4. 自転車走行環境の安全性確保と岡本駅周辺の駐輪場対策
【質疑】大野委員
自転車専用レーンへの路上駐車が安全を阻害している。また、待機者が非常に多い阪急岡本駅前の駐輪場について、抜本的な対策が必要ではないか。
【答弁】原 建設局長・畑中 建設管理部長
路上駐車対策については、県警と連携しドライバーへのマナー啓発を強化する。岡本駅前駐輪場については用地確保が困難なため、既存スペースで収容効率を最大化できるよう、自転車のピッチを詰められる「スライド式ラック」を試験導入する。これにより、利便性を損なわず収容台数を増やす工夫をしていきたい。
5. 高塚公園(西区)スケートボードパークの整備方針
【質疑】大野委員
西区の高塚公園にスケボーパークを整備する選定理由と、管理・運営の方針は。また、東部地域(六甲アイランド等)への展開はどう考えるか。
【答弁】野田 公園整備課長
市西側にパークがなかったことや、騒音への配慮、既存の利用実態を考慮し選定した。まずはここで初・中級者が楽しめる環境を整え、無料開放による適切な運営を行う。
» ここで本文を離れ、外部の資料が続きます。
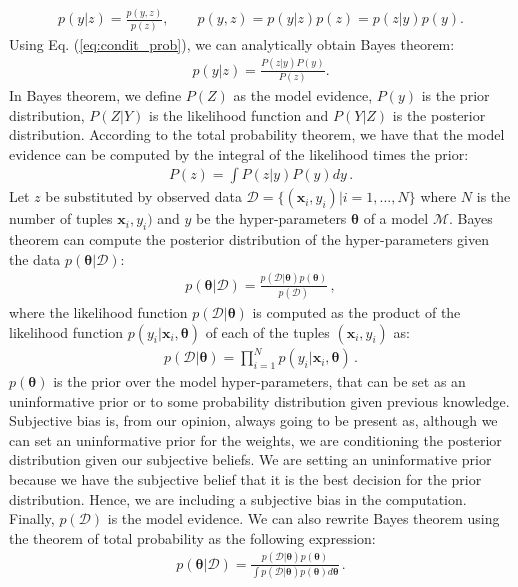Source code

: \begin{align}
p(y|z) = \frac{p(y,z)}{p(z)}, \quad \quad p(y,z) = p(y|z) p(z) = p(z|y) p(y).
\label{eq:condit_prob}
\end{align}
Using Eq. (\ref{eq:condit_prob}), we can analytically obtain Bayes theorem:
\begin{align}
p(y|z) = \frac{P(z|y)P(y)}{P(z)}.
\end{align}
In Bayes theorem, we define $P(Z)$ as the model evidence, $P(y)$ is the prior distribution, $P(Z|Y)$ is the likelihood function and $P(Y|Z)$ is the posterior distribution. According to the total probability theorem, we have that the model evidence can be computed by the integral of the likelihood times the prior:
\begin{align}
P(z) = \int P(z|y)P(y) dy\,.
\end{align}
Let $z$ be substituted by observed data $\mathcal{D} = \{(\mathbf{x}_i, y_i)| i = 1,...,N\}$ where $N$ is the number of tuples $\mathbf{x}_i, y_i)$ and $y$ be the hyper-parameters $\boldsymbol{\theta}$ of a model $\mathcal{M}$. Bayes theorem can compute the posterior distribution of the hyper-parameters given the data $p(\boldsymbol{\theta}|\mathcal{D})$:
\begin{align}
p(\boldsymbol{\theta}|\mathcal{D}) = \frac{p(\mathcal{D}|\boldsymbol{\theta})p(\boldsymbol{\theta})}{p(\mathcal{D})}\,,
\end{align}
where the likelihood function $p(\mathcal{D}|\boldsymbol{\theta})$ is computed as the product of the likelihood function $p(y_i|\mathbf{x}_i, \boldsymbol{\theta})$ of each of the tuples $(\mathbf{x}_i, y_i)$ as:
\begin{align}
p(\mathcal{D}|\boldsymbol{\theta}) = \prod_{i=1}^{N} p(y_i|\mathbf{x}_i, \boldsymbol{\theta})\,.
\end{align}
$p(\boldsymbol{\theta})$ is the prior over the model hyper-parameters, that can be set as an uninformative prior or to some probability distribution given previous knowledge. Subjective bias is, from our opinion, always going to be present as, although we can set an uninformative prior for the weights, we are conditioning the posterior distribution given our subjective beliefs. We are setting an uninformative prior because we have the subjective belief that it is the best decision for the prior distribution. Hence, we are including a subjective bias in the computation. Finally, $p(\mathcal{D})$ is the model evidence. We can also rewrite Bayes theorem using the theorem of total probability as the following expression:
\begin{align}
p(\boldsymbol{\theta}|\mathcal{D}) = \frac{p(\mathcal{D}|\boldsymbol{\theta})p(\boldsymbol{\theta})}{\int p(\mathcal{D}|\boldsymbol{\theta})p(\boldsymbol{\theta}) d\boldsymbol{\theta}}\,.
\end{align}
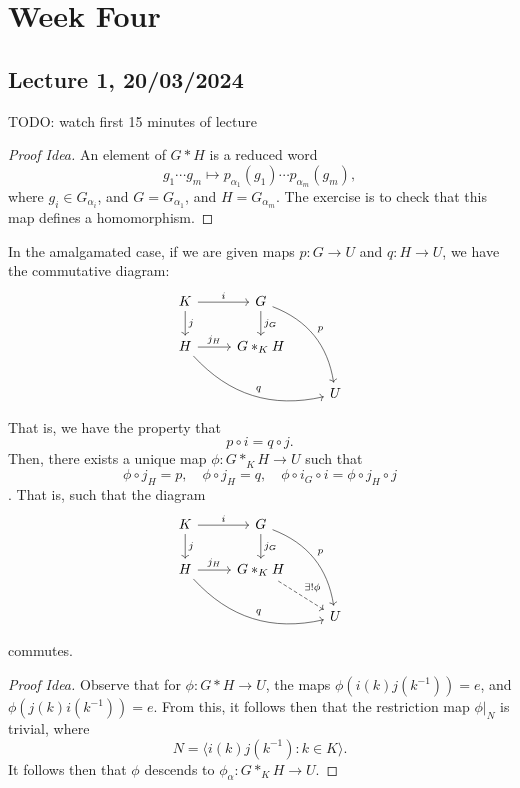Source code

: \documentclass[a4paper]{report}
\theoremstyle{definition}
\theoremstyle{remark}
\theoremstyle{proposition}
\theoremstyle{conjecture}
\theoremstyle{lemma}
\theoremstyle{corollary}
\theoremstyle{exercise}
\begin{document}
\chapter{Week Four}

\section{Lecture 1, 20/03/2024}

TODO: watch first 15 minutes of lecture

\begin{proof}[Proof Idea]
    An element of $G \ast H$ is a reduced word 
    $$g_1\cdots g_m \longmapsto p_{\alpha_1} (g_1) \cdots p_{\alpha_m}(g_m),$$
    where $g_i \in G_{\alpha_i}$, and $G = G_{\alpha_1}$, and 
    $H = G_{\alpha_m}$. The exercise is to check that this map 
    defines a homomorphism.
\end{proof}

In the amalgamated case, if we are given maps 
$p : G \to U$ and $q : H \to U$, we have the commutative diagram:
$$\begin{tikzcd}
    K \arrow[r, "i"] \arrow[d, "j"]                 & G \arrow[d, "j_G"] \arrow[rdd, "p", bend left] &   \\
    H \arrow[r, "j_H"] \arrow[rrd, "q", bend right] & G \ast_K H                                     &   \\
                                                    &                                                & U
\end{tikzcd}$$
That is, we have the property that $$p\circ i = q \circ j.$$
Then, there exists a unique map $\phi : G \ast_K H \to U$
such that $$\phi \circ j_H = p, \quad \phi \circ j_H = q,\quad \phi \circ i_G \circ i = \phi \circ j_H \circ j$$.
That is, such that the diagram $$\begin{tikzcd}
    K \arrow[r, "i"] \arrow[d, "j"]                 & G \arrow[d, "j_G"] \arrow[rdd, "p", bend left] &   \\
    H \arrow[r, "j_H"] \arrow[rrd, "q", bend right] & G \ast_K H \arrow[rd, "\exists!\phi", dashed]  &   \\
                                                    &                                                & U
\end{tikzcd}$$ commutes.

\begin{proof}[Proof Idea]
    Observe that for $\phi : G \ast H \to U$, the maps
    $\phi(i(k)j(k^{-1})) = e$, and $\phi(j(k) i(k^{-1})) = e$. 
    From this, it follows then that the restriction map $\phi\vert_N$ is 
    trivial, where $$N = \langle i(k)j(k^{-1}) : k \in K \rangle.$$
    It follows then that $\phi$ descends to $\phi_\alpha : G \ast_K H \to U$.
\end{proof}
\end{document}
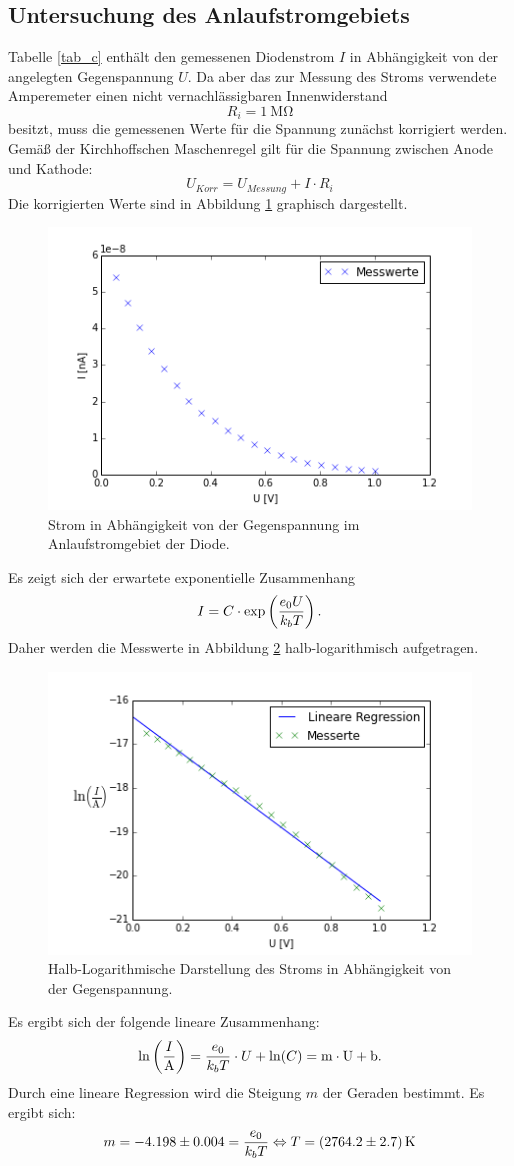 \documentclass[11pt,ngerman,a4paper]{article}
\begin{document}
\subsection{Untersuchung des Anlaufstromgebiets}
Tabelle \ref{tab_c} enthält den gemessenen Diodenstrom $I$ in Abhängigkeit von der angelegten Gegenspannung $U$. Da aber das zur Messung des Stroms verwendete Amperemeter einen nicht vernachlässigbaren Innenwiderstand
\[
R_i = \SI{1}{\mega\ohm}
\]
besitzt, muss die gemessenen Werte für die Spannung zunächst korrigiert werden. Gemäß der Kirchhoffschen Maschenregel gilt für die Spannung zwischen Anode und Kathode:
\[
U_{Korr} = U_{Messung} + I \cdot R_i
\]
Die korrigierten Werte sind in Abbildung \ref{plot_c_lin} graphisch dargestellt.
\begin{figure}[htp]
\centering
\includegraphics[scale=0.8]{plot_c_lin.png}
\caption{Strom in Abhängigkeit von der Gegenspannung im Anlaufstromgebiet der Diode.}
\label{plot_c_lin}
\end{figure}
\noindent
Es zeigt sich der erwartete exponentielle Zusammenhang
\[
I = C\cdot \exp\left(\frac{e_0 U}{k_b T}\right)\rm.
\]
Daher werden die Messwerte in Abbildung \ref{plot_c_log} halb-logarithmisch aufgetragen. 
\begin{figure}[htp]
\centering
\includegraphics[scale=0.80]{plot_c_log.png}
\caption{Halb-Logarithmische Darstellung des Stroms in Abhängigkeit von der Gegenspannung.}
\label{plot_c_log}
\end{figure}
\noindent
Es ergibt sich der folgende lineare Zusammenhang:
\[
\ln{\left(\frac{I}{\si{\ampere}}\right)} = \frac{e_0}{k_b T }\cdot U + \ln(C)\rm = m \cdot U + b.
\]
Durch eine lineare Regression wird die Steigung $m$ der Geraden bestimmt. Es ergibt sich:
\[
m = \num{-4.198+-0.004} = \frac{e_0}{k_b T} \Leftrightarrow T = \SI{2764.2+-2.7
}{\kelvin}
\] 
\end{document}
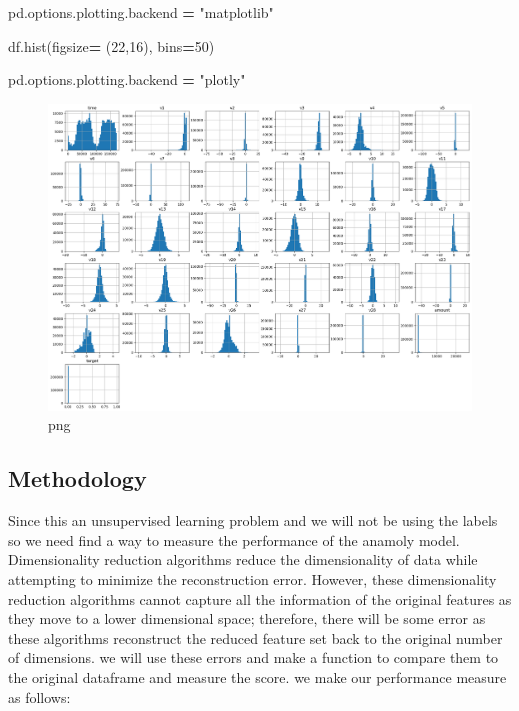 \documentclass[
]{article}
\newenvironment{Shaded}{\begin{snugshade}}{\end{snugshade}}
\newcommand{\DecValTok}[1]{\textcolor[rgb]{0.00,0.00,0.81}{#1}}
\newcommand{\NormalTok}[1]{#1}
\newcommand{\OperatorTok}[1]{\textcolor[rgb]{0.81,0.36,0.00}{\textbf{#1}}}
\newcommand{\StringTok}[1]{\textcolor[rgb]{0.31,0.60,0.02}{#1}}
\begin{document}
\begin{Shaded}
\begin{Highlighting}[]
\NormalTok{pd.options.plotting.backend }\OperatorTok{=} \StringTok{"matplotlib"}

\NormalTok{df.hist(figsize}\OperatorTok{=}\NormalTok{ (}\DecValTok{22}\NormalTok{,}\DecValTok{16}\NormalTok{), bins}\OperatorTok{=}\DecValTok{50}\NormalTok{)}

\NormalTok{pd.options.plotting.backend }\OperatorTok{=} \StringTok{"plotly"}
\end{Highlighting}
\end{Shaded}

\begin{figure}
\centering
\includegraphics{mymarkdownfile_files/mymarkdownfile_15_0.png}
\caption{png}
\end{figure}

\hypertarget{methodology}{%
\subsection{Methodology}\label{methodology}}

Since this an unsupervised learning problem and we will not be using the
labels so we need find a way to measure the performance of the anamoly
model. Dimensionality reduction algorithms reduce the dimensionality of
data while attempting to minimize the reconstruction error. However,
these dimensionality reduction algorithms cannot capture all the
information of the original features as they move to a lower dimensional
space; therefore, there will be some error as these algorithms
reconstruct the reduced feature set back to the original number of
dimensions. we will use these errors and make a function to compare them
to the original dataframe and measure the score. we make our performance
measure as follows:
\end{document}
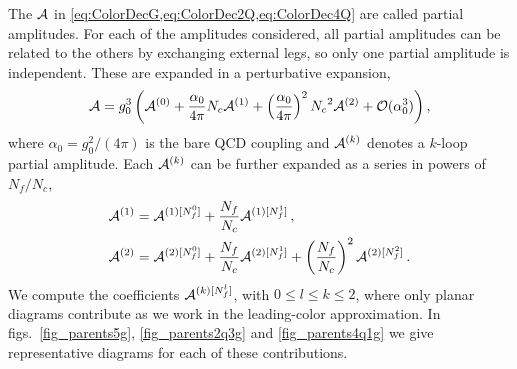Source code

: The $\mathcal{A}$ in \cref{eq:ColorDecG,eq:ColorDec2Q,eq:ColorDec4Q} are
called partial amplitudes. For each of the amplitudes considered, all
partial amplitudes can be related to the others by exchanging external
legs, so only one partial amplitude is independent. These are expanded in a perturbative
expansion,
\begin{equation}
    \label{eq:partials} 
    \mathcal{A}
    = g^{3}_0 \left(
        \mathcal{A}^{(0)}
      + \frac{\alpha_0}{4\pi}{N_c} \mathcal{A}^{(1)}
      + \left(\frac{\alpha_0}{4\pi}\right)^2{N_c}^2  \mathcal{A}^{(2)} 
      + \mathcal{O}(\alpha_0^3)
      \right),
\end{equation}
where $\alpha_0=g_0^2/(4\pi)$ is the bare QCD coupling and 
$\mathcal{A}^{(k)}$ denotes a $k$-loop partial amplitude. Each 
$\mathcal{A}^{(k)}$ can be further expanded as a series in powers of 
$N_f/N_c$,
\begin{align}
  \label{eq:nfdecomposition} 
  \begin{split}
  \mathcal{A}^{(1)} &= \mathcal{A}^{(1)[N_f^0]} + 
  \frac{{N_f}}{{N_c}}\mathcal{A}^{(1)[N_f^1]}\,, \\
  \mathcal{A}^{(2)} &= \mathcal{A}^{(2)[N_f^0]} +
  \frac{{N_f}}{{N_c}}\mathcal{A}^{(2)[N_f^1]} +
  \left(\frac{{N_f}}{{N_c}}\right)^2\mathcal{A}^{(2)[N_f^2]}\,.
  \end{split} 
\end{align}
We compute the coefficients $\mathcal{A}^{(k)[N_f^l]}$, with $0\leq l\leq
k\leq2$, where only planar diagrams contribute as we work in the
leading-color approximation. In figs.~\ref{fig_parents5g},
\ref{fig_parents2q3g} and \ref{fig_parents4q1g} we give representative
diagrams for each of these contributions.

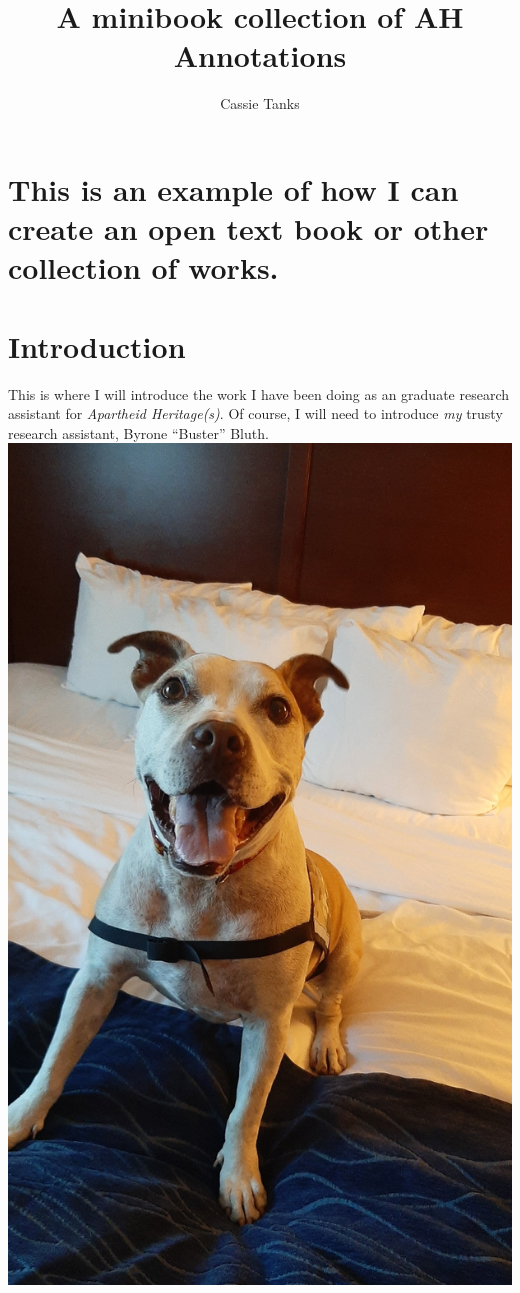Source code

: \documentclass[
  openany]{book}
\title{A minibook collection of AH Annotations}
\author{Cassie Tanks}
\date{}
\begin{document}
\maketitle

{
\setcounter{tocdepth}{1}
\tableofcontents
}
\hypertarget{this-is-an-example-of-how-i-can-create-an-open-text-book-or-other-collection-of-works.}{%
\chapter{This is an example of how I can create an open text book or other collection of works.}\label{this-is-an-example-of-how-i-can-create-an-open-text-book-or-other-collection-of-works.}}

\hypertarget{introduction}{%
\chapter{Introduction}\label{introduction}}

This is where I will introduce the work I have been doing as an graduate research assistant for \emph{Apartheid Heritage(s)}. Of course, I will need to introduce \emph{my} trusty research assistant, Byrone ``Buster'' Bluth.
\includegraphics{202006_Buster_Hotel.jpg}
\end{document}
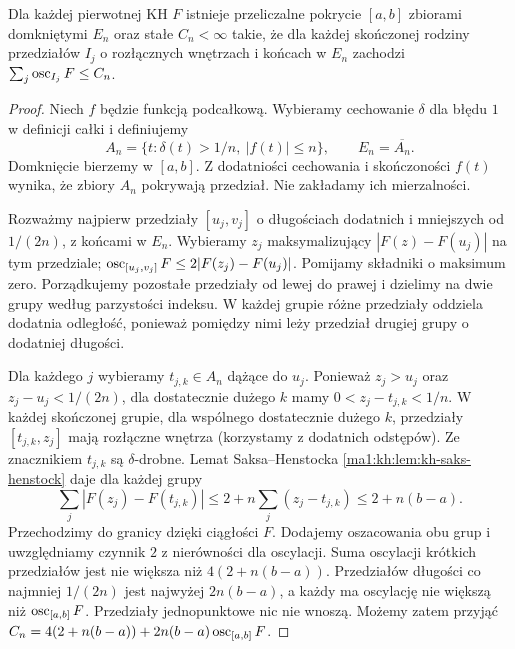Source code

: \begin{lemat}
\label{ma1:kh:lem:kh-bvstar-cover}\label{it:lem:kh-bvstar-cover}
Dla każdej pierwotnej KH $F$ istnieje przeliczalne pokrycie $[a,b]$ zbiorami domkniętymi $E_n$ oraz stałe $C_n<\infty$ takie, że dla każdej skończonej rodziny przedziałów $I_j$ o rozłącznych wnętrzach i końcach w $E_n$ zachodzi $\sum_j\operatorname{osc}_{I_j}F\le C_n$.
\end{lemat}
\begin{proof}
Niech $f$ będzie funkcją podcałkową. Wybieramy cechowanie $\delta$ dla błędu $1$ w definicji całki i definiujemy
\[
 A_n=\{t:\delta(t)>1/n,\ |f(t)|\le n\},\qquad E_n=\overline{A_n}.
\]
Domknięcie bierzemy w $[a,b]$. Z dodatniości cechowania i skończoności $f(t)$ wynika, że zbiory $A_n$ pokrywają przedział. Nie zakładamy ich mierzalności.

Rozważmy najpierw przedziały $[u_j,v_j]$ o długościach dodatnich i mniejszych od $1/(2n)$, z końcami w $E_n$. Wybieramy $z_j$ maksymalizujący $|F(z)-F(u_j)|$ na tym przedziale; $\operatorname{osc}_{[u_j,v_j]}F\le2|F(z_j)-F(u_j)|$. Pomijamy składniki o maksimum zero. Porządkujemy pozostałe przedziały od lewej do prawej i dzielimy na dwie grupy według parzystości indeksu. W każdej grupie różne przedziały oddziela dodatnia odległość, ponieważ pomiędzy nimi leży przedział drugiej grupy o dodatniej długości.

Dla każdego $j$ wybieramy $t_{j,k}\in A_n$ dążące do $u_j$. Ponieważ $z_j>u_j$ oraz $z_j-u_j<1/(2n)$, dla dostatecznie dużego $k$ mamy $0<z_j-t_{j,k}<1/n$. W każdej skończonej grupie, dla wspólnego dostatecznie dużego $k$, przedziały $[t_{j,k},z_j]$ mają rozłączne wnętrza (korzystamy z dodatnich odstępów). Ze znacznikiem $t_{j,k}$ są $\delta$-drobne. Lemat Saksa--Henstocka \ref{ma1:kh:lem:kh-saks-henstock} daje dla każdej grupy
\[
 \sum_j |F(z_j)-F(t_{j,k})|
 \le 2+n\sum_j(z_j-t_{j,k})\le2+n(b-a).
\]
Przechodzimy do granicy dzięki ciągłości $F$. Dodajemy oszacowania obu grup i uwzględniamy czynnik $2$ z nierówności dla oscylacji. Suma oscylacji krótkich przedziałów jest nie większa niż $4(2+n(b-a))$. Przedziałów długości co najmniej $1/(2n)$ jest najwyżej $2n(b-a)$, a każdy ma oscylację nie większą niż $\operatorname{osc}_{[a,b]}F$. Przedziały jednopunktowe nic nie wnoszą. Możemy zatem przyjąć $C_n=4(2+n(b-a))+2n(b-a)\operatorname{osc}_{[a,b]}F$.
\end{proof}

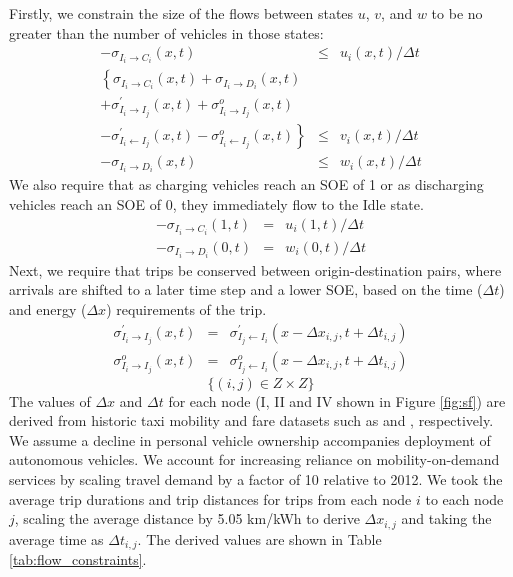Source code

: \documentclass[conference]{IEEEtran}
\begin{document}
Firstly, we constrain the size of the flows between states $u$, $v$, and $w$ to be no greater than the number of vehicles in those states:
\begin{eqnarray*}
    -\sigma_{I_i \rightarrow C_i}(x,t) & \le & u_i(x,t) / \Delta t \\
  \left\{ \sigma_{I_i \rightarrow C_i}(x,t) + \sigma_{I_i \rightarrow D_i}(x,t) \right. && \\
  + \sigma_{I_i \rightarrow I_j}^\prime(x,t) + \sigma_{I_i \rightarrow I_j}^o(x,t) && \\
  \left. - \sigma_{I_i \leftarrow I_j}^\prime(x,t) - \sigma_{I_i \leftarrow I_j}^o(x,t) \right\} & \le & v_i(x,t) / \Delta t \\
    -\sigma_{I_i \rightarrow D_i}(x,t) & \le & w_i(x,t) / \Delta t
\end{eqnarray*}
We also require that as charging vehicles reach an SOE of 1 or as discharging vehicles reach an SOE of 0, they immediately flow to the Idle state.
\begin{eqnarray*}
    -\sigma_{I_i \rightarrow C_i}(1,t) & = & u_i(1,t) / \Delta t \\
    -\sigma_{I_i \rightarrow D_i}(0,t) & = & w_i(0,t) / \Delta t
\end{eqnarray*}
Next, we require that trips be conserved between origin-destination pairs, where arrivals are shifted to a later time step and a lower SOE, based on the time ($\Delta t$) and energy ($\Delta x$) requirements of the trip.
\begin{eqnarray*}
    \sigma_{I_i \rightarrow I_j}^\prime(x,t) & = & \sigma_{I_j \leftarrow I_i}^\prime(x - \Delta x_{i,j},t + \Delta t_{i,j}) \\
     \sigma_{I_i \rightarrow I_j}^o(x,t) & = & \sigma_{I_j \leftarrow I_i}^o(x - \Delta x_{i,j},t + \Delta t_{i,j})
\end{eqnarray*}
\begin{equation*}
\{(i,j) \in Z \times Z\} 
\end{equation*}
The values of $\Delta x$ and $\Delta t$ for each node (I, II and IV shown in Figure \ref{fig:sf}) are derived from historic taxi mobility and fare datasets such as \cite{mobility2009} and \cite{fares2017}, respectively. We assume a decline in personal vehicle ownership accompanies deployment of autonomous vehicles. We account for increasing reliance on mobility-on-demand services by scaling travel demand by a factor of 10 relative to 2012. We took the average trip durations and trip distances for trips from each node $i$ to each node $j$, scaling the average distance by 5.05 km/kWh to derive $\Delta x_{i,j}$ and taking the average time as $\Delta t_{i,j}$. The derived values are shown in Table \ref{tab:flow_constraints}.
\end{document}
今後の他地域への展開については、高塚公園の利用状況やニーズを見極めた上で検討したい。
6. 山手幹線(本山・岡本付近)の交通安全対策
【質疑】大野委員
山手幹線でのUターン事故を受け、安全対策を求める声がある一方、伝統行事「だんじり」の巡行への影響を懸念する声もある。この両立をどう図るのか。
【答弁】武田 道路部長
危険なUターンを抑制するため、着脱式のポストコーン設置を検討している。事故防止を最優先としつつ、だんじり巡行時には取り外すなど、地域の伝統文化に配慮した柔軟な対策を実施していく。
自由民主党神戸市会議員団・無所属の会は、地域の伝統を尊重しながら、誰もが安心して暮らせる街の安全・安心を確実に守り抜いてまいります。